The 6 Most Important Things To Consider When Hiring A Private Investigator

If you find yourself in urgent need of private investigators, it will be difficult to find the right person or company for you. There are many service providers who look competent enough to do the job.

It will be easier to choose the right private investigator if you do your research.

1. Are you a licensed private investigator?

Many people don’t realize the many problems they could face if they hire an investigator who isn’t licensed. This means that a PI who is not licensed will not be allowed to testify for you in court. Even written reports by such investigators could cause more damage than good in your case. The investigator can be easily blocked as a credible witness, even if they have collected critical evidence. Remember that life is full of surprises so you might not believe that the matter will ever reach court. What if it happens? Do you really want to see your investment in an investigator go down the drain? Also, ensure that the investigator you hire is covered by adequate professional insurance. Some states require it in order to get a license. However, you should ask for proof of current insurance.

2. Is your investigator qualified and experienced to handle your assignment?

A license is not sufficient. There are many other factors that must be taken into consideration. It is important to consider the experience of the investigator handling your case. Your case depends on the investigator and not the company, no matter how many years they have been in business.

Always ask for the name of the private investigator licensed number and the number of the individual who will handle your case. You can verify this by visiting the state’s website. This is a common feature in almost every state. It will indicate when the license was obtained. A licensed person for at least four years indicates that they are serious about their profession. This is a sign that the agency you call is trying to hide something.

Ask questions about your investigator. It does not necessarily mean that someone with prior military or law enforcement experience is proficient in covert investigation. Ask your investigator how they learned to conduct surveillance and where their experience came from. An ideal investigator has worked for a national private investigation firm for many years. These companies are specialized in monitoring workers compensation/disability cases.
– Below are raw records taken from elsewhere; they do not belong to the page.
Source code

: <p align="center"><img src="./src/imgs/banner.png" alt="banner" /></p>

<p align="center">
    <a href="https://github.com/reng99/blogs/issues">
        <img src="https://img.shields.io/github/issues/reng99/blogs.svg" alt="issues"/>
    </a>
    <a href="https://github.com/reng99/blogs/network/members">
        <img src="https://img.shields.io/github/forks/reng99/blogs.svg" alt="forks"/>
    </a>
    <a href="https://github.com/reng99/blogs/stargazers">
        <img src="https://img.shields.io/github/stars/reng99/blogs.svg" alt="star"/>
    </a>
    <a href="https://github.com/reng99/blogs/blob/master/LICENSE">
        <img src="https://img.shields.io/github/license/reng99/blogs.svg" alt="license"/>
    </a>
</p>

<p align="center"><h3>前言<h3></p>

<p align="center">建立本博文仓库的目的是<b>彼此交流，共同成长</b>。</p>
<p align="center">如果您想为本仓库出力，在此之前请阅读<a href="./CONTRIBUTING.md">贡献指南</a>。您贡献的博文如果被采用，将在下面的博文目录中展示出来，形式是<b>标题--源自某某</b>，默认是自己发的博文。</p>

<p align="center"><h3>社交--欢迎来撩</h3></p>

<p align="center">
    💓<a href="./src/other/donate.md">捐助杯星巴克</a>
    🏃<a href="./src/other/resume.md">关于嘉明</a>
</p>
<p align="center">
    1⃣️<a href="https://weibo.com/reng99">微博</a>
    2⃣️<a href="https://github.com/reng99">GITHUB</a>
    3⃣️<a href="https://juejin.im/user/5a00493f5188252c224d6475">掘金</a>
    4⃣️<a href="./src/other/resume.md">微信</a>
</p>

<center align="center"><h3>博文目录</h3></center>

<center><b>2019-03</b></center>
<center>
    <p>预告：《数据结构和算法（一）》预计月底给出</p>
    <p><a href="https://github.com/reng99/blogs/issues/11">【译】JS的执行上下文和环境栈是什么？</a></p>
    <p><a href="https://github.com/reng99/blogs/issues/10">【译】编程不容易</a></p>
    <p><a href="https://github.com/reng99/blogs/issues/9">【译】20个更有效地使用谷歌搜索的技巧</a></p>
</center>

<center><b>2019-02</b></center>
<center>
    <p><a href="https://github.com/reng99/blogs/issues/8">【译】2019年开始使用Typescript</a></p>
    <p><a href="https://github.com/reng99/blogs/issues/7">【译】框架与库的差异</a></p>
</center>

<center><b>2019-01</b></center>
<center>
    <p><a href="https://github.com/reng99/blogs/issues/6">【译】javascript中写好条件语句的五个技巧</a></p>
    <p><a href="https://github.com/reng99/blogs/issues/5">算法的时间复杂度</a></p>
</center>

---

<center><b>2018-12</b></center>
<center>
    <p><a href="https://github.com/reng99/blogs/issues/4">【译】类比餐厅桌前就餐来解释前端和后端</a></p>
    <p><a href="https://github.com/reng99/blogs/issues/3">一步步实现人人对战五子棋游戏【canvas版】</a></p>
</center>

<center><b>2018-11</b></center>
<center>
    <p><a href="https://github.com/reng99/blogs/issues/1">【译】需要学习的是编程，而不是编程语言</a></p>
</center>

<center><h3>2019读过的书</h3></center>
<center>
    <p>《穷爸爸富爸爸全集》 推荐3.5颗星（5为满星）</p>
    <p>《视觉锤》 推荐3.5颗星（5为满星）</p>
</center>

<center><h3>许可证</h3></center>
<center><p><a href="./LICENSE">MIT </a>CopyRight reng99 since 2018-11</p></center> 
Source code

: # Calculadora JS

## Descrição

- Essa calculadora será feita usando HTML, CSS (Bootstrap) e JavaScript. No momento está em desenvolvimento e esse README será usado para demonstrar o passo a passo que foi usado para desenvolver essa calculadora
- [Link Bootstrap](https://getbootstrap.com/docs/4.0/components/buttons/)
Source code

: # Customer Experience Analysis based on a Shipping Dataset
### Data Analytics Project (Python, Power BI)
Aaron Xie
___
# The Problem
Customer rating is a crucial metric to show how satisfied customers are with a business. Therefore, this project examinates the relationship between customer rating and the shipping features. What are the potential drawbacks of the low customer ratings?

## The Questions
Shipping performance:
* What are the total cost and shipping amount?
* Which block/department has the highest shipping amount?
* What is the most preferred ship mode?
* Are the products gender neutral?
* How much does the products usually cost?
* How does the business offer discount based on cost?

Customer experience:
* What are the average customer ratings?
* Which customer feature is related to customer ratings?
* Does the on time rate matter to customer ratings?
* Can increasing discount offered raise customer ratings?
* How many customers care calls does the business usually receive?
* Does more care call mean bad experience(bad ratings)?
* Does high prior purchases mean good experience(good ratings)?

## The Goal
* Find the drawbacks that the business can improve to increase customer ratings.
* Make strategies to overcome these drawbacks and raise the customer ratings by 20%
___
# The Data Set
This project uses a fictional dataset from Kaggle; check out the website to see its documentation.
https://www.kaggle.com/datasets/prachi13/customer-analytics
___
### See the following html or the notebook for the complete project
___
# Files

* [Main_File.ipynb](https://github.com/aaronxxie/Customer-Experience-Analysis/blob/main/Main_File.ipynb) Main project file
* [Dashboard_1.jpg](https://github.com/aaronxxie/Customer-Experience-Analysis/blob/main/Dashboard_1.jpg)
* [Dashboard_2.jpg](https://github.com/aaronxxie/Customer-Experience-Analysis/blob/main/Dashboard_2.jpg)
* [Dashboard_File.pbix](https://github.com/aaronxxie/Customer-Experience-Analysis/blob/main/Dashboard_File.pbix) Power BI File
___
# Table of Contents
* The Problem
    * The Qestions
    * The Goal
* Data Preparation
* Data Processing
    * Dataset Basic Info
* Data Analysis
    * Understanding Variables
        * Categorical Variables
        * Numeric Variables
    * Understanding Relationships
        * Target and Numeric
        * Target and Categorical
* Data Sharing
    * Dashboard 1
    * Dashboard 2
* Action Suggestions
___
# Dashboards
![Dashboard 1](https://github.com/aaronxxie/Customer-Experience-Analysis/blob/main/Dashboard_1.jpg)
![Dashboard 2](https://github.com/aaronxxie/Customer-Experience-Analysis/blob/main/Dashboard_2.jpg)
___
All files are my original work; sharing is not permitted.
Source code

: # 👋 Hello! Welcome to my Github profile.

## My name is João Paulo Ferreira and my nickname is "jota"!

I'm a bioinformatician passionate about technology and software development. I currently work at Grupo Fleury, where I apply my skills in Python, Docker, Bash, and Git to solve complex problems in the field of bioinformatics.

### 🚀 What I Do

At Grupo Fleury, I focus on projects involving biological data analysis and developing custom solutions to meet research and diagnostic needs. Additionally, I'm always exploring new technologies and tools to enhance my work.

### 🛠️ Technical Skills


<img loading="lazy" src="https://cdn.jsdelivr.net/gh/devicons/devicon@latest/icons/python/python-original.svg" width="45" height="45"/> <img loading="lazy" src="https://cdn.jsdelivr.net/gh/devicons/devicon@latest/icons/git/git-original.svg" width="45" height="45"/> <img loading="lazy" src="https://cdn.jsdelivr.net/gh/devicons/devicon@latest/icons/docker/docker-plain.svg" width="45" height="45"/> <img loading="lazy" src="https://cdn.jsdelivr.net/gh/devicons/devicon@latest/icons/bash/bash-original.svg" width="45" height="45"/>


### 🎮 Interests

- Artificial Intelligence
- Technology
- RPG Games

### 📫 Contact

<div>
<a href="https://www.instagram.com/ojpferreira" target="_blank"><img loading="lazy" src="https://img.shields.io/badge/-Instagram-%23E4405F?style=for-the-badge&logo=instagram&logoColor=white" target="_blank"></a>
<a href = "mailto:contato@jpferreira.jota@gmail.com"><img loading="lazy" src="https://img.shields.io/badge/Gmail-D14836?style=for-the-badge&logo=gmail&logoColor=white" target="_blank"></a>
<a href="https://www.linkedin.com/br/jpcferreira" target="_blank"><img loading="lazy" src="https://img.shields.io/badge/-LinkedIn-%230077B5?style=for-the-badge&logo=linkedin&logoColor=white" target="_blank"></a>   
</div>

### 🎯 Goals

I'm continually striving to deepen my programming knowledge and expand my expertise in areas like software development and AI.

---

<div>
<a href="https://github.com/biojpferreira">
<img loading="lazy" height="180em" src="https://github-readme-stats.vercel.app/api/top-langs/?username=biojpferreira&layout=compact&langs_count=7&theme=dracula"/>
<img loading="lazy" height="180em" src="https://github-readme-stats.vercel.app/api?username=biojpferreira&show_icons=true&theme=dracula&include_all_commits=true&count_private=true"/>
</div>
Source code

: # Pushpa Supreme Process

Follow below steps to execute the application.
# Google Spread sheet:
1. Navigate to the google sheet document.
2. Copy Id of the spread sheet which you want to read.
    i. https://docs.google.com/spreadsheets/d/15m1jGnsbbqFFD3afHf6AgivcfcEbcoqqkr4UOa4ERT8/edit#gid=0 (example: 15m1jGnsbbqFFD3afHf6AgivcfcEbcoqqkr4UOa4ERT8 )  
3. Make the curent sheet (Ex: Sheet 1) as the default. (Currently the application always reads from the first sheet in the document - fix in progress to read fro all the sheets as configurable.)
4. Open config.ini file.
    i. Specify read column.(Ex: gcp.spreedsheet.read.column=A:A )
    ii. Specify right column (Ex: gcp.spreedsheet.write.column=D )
Investigators were likely assigned surveillance cases five to six days per week. These investigators have invaluable experience and training that can be applied to any type of surveillance.

Ask your investigator if he is certified in writing reports and if he has ever been called to testify before a court about his findings. If he isn’t familiar with how to format reports or answer the questions, a good lawyer will often dissect a report. This can make investigators look incompetent. This testimony can make or break your case.

Ask if they have any additional training, such as a college education in a related field or previous jobs that are related to investigating. This could be a sign of their commitment to private investigation.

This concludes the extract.